Wenngleich primitiv ausgeführt«, fuhr Markham fort, »ist das Siegel eine verblüffende Entdeckung. Es ist aus Kalkstein und ungewöhnlich groß für diesen Typ von Artefakt, etwa fünf Zentimeter lang und fünf Zentimeter im Durchmesser. Die Darstellung ist beispiellos insofern, als sie offenbar eine Art Opfer zeigt, das dem Gott Nergal gebracht wird. Die Prozession der löwenköpfigen Figuren mit den langen Speeren und den daran baumelnden Menschen sind vermutlich seine Priester, das wild dreinblickende Geschöpf am Ende mit dem Menschenkopf und dem geflügelten Löwenkörper ist Nergal selbst. Relativ wenige Bildnisse von Nergal haben überlebt, was dieses hier zu einer der vielleicht wichtigsten archäologischen Entdeckungen bezüglich des antiken Babylons in den letzten Jahren macht.«
»Außergewöhnlich«, sagte Dr. Underhill. »Eine Vermählung der Löwenmetaphorik mit der Pfählung. Fast eine Gebrauchsanleitung, wie dem Gott zu opfern ist. Und da Nergal der Herrscher der Hölle war, sind die gepfählten Opfer auf dem Siegel vielleicht unerwünschte Personen, Verbrecher oder sogar Ketzer in den Augen des Kults von Kutha.«
»Vielleicht«, sagte Markham, »aber die babylonische Vorstellung der Unterwelt unterschied sich von, sagen wir, der christlichen Vorstellung von der Hölle. Nichtsdestoweniger war es kein hübscher Ort, und höchstwahrscheinlich wird die Idee des Pfählers von der Hölle von zeitgenössischen christlichen Vorstellungen beeinflusst sein sowie von dem Umstand, dass Nergal zu einem von Satans Dämonen mutiert ist.« Big Joe hob erneut die Hand. »Ja, Joe?«
»Wenn Nergal, wie Sie sagen, der Herrscher der Hölle war, glauben Sie dann, dass das Opferprofil ebenfalls etwas mit der Hölle zu tun hat? Ich meine, glauben Sie, der Pfähler sieht seine Opfer als Sünder?«
»Ja, genau das glaube ich«, sagte Markham, »und es bringt uns zum letzten Auswahlkriterium des Pfählers: dem Akt der Sünde. Homosexualität ist in seinen Augen eine Sünde; und Randall Donovan könnte Korruption, Gier oder Unehrlichkeit für ihn verkörpern. Wenn wir das Opferprofil des Pfählers als Männer bezeichnen, die das Zeichen des Löwen tragen und die gesündigt haben, dann sind alle vier Opfer miteinander verbunden. Alle vier haben sich aus Sicht des Täters die Hölle verdient, und deshalb sind sie ihm, dem Prinzen der Hölle, eines Opfers würdig.«
Alan Gates ergriff als Nächster das Wort.

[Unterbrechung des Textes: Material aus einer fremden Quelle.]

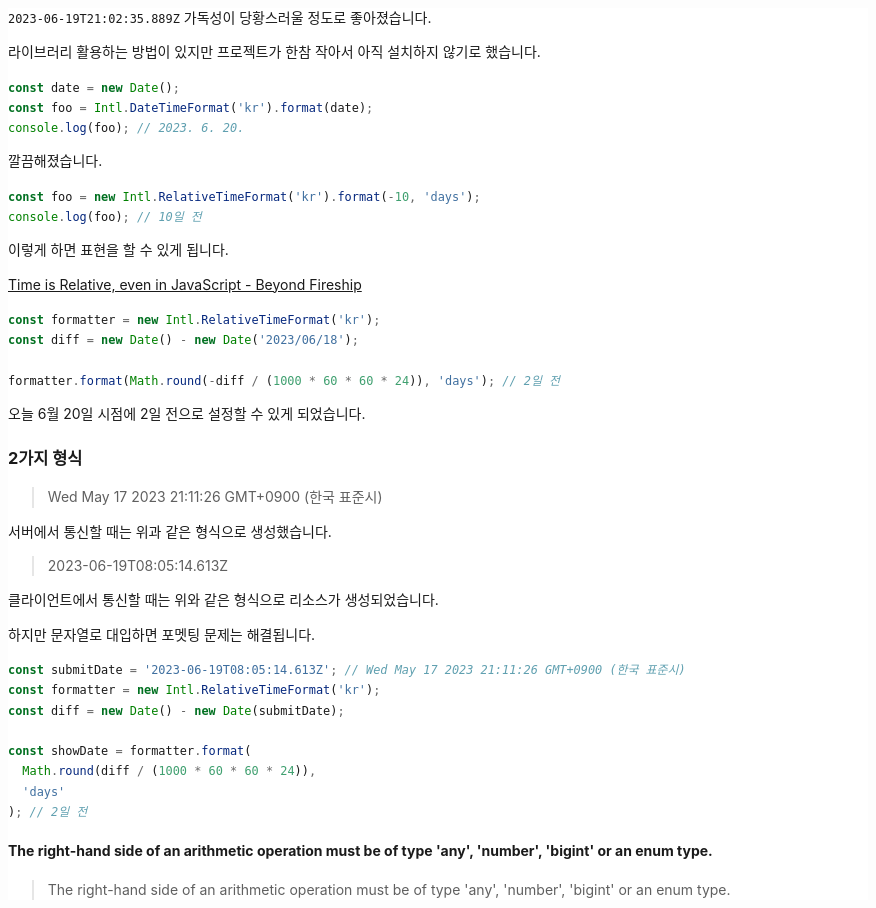 `2023-06-19T21:02:35.889Z` 가독성이 당황스러울 정도로 좋아졌습니다.

라이브러리 활용하는 방법이 있지만 프로젝트가 한참 작아서 아직 설치하지 않기로 했습니다.

```js
const date = new Date();
const foo = Intl.DateTimeFormat('kr').format(date);
console.log(foo); // 2023. 6. 20.
```

깔끔해졌습니다.

```js
const foo = new Intl.RelativeTimeFormat('kr').format(-10, 'days');
console.log(foo); // 10일 전
```

이렇게 하면 표현을 할 수 있게 됩니다.

[Time is Relative, even in JavaScript - Beyond Fireship](https://www.youtube.com/watch?v=acemrBKuDqw)

```js
const formatter = new Intl.RelativeTimeFormat('kr');
const diff = new Date() - new Date('2023/06/18');

formatter.format(Math.round(-diff / (1000 * 60 * 60 * 24)), 'days'); // 2일 전
```

오늘 6월 20일 시점에 2일 전으로 설정할 수 있게 되었습니다.

### 2가지 형식

> Wed May 17 2023 21:11:26 GMT+0900 (한국 표준시)

서버에서 통신할 때는 위과 같은 형식으로 생성했습니다.

> 2023-06-19T08:05:14.613Z

클라이언트에서 통신할 때는 위와 같은 형식으로 리소스가 생성되었습니다.

하지만 문자열로 대입하면 포멧팅 문제는 해결됩니다.

```js
const submitDate = '2023-06-19T08:05:14.613Z'; // Wed May 17 2023 21:11:26 GMT+0900 (한국 표준시)
const formatter = new Intl.RelativeTimeFormat('kr');
const diff = new Date() - new Date(submitDate);

const showDate = formatter.format(
  Math.round(diff / (1000 * 60 * 60 * 24)),
  'days'
); // 2일 전
```

#### The right-hand side of an arithmetic operation must be of type 'any', 'number', 'bigint' or an enum type.

> The right-hand side of an arithmetic operation must be of type 'any', 'number', 'bigint' or an enum type.
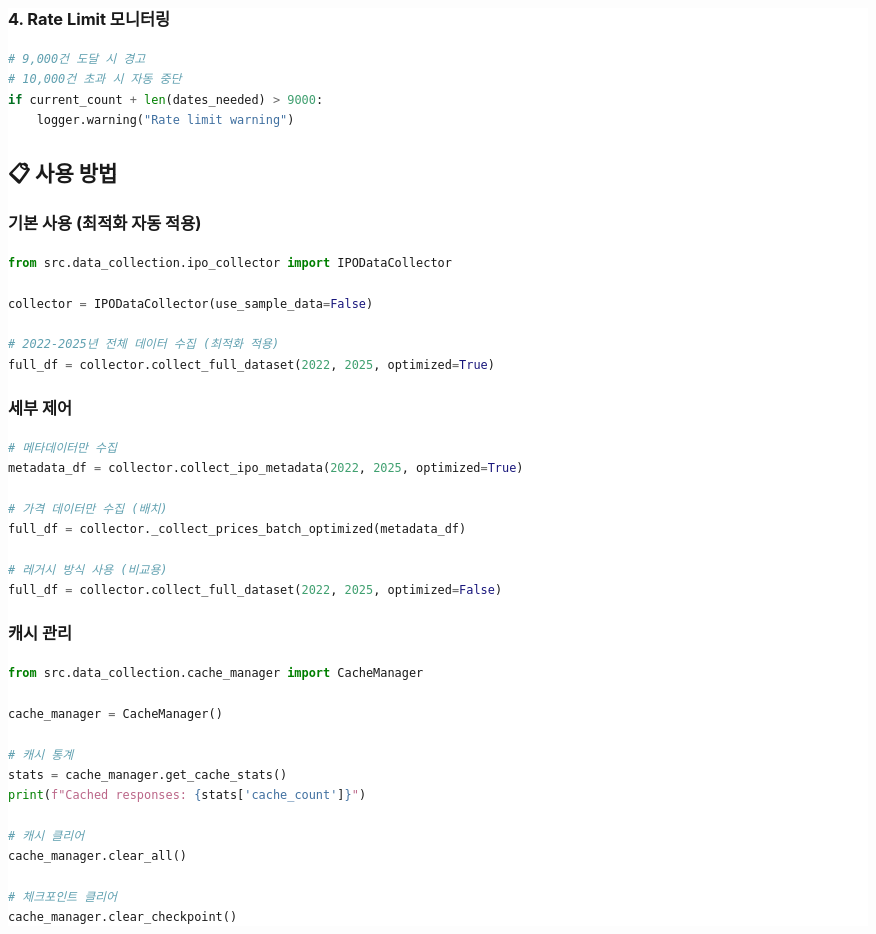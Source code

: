 ### 4. Rate Limit 모니터링

```python
# 9,000건 도달 시 경고
# 10,000건 초과 시 자동 중단
if current_count + len(dates_needed) > 9000:
    logger.warning("Rate limit warning")
```

## 📋 사용 방법

### 기본 사용 (최적화 자동 적용)

```python
from src.data_collection.ipo_collector import IPODataCollector

collector = IPODataCollector(use_sample_data=False)

# 2022-2025년 전체 데이터 수집 (최적화 적용)
full_df = collector.collect_full_dataset(2022, 2025, optimized=True)
```

### 세부 제어

```python
# 메타데이터만 수집
metadata_df = collector.collect_ipo_metadata(2022, 2025, optimized=True)

# 가격 데이터만 수집 (배치)
full_df = collector._collect_prices_batch_optimized(metadata_df)

# 레거시 방식 사용 (비교용)
full_df = collector.collect_full_dataset(2022, 2025, optimized=False)
```

### 캐시 관리

```python
from src.data_collection.cache_manager import CacheManager

cache_manager = CacheManager()

# 캐시 통계
stats = cache_manager.get_cache_stats()
print(f"Cached responses: {stats['cache_count']}")

# 캐시 클리어
cache_manager.clear_all()

# 체크포인트 클리어
cache_manager.clear_checkpoint()
```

»Hat Ihr Berater von der Universität etwas davon gesagt, ob das Siegel ein tatsächliches Ritual in Kutha darstellt, im Gegensatz zu einem antiken babylonischen Mythos, der nicht überliefert ist.«
»Nein«, sagte Markham. »Über die antike Stadt und die Rituale, die dort stattfanden, ist kaum etwas bekannt. Man nimmt jedoch an, dass der Tempel von Kutha im Lauf der Zeit als eine greifbare Darstellung der babylonischen Unterwelt selbst angesehen wurde. Die Tempeltüren als Eingang zur Hölle, wenn man so will.«
»Wie ist das Siegel nach Italien gekommen?«, fragte Big Joe Connelly.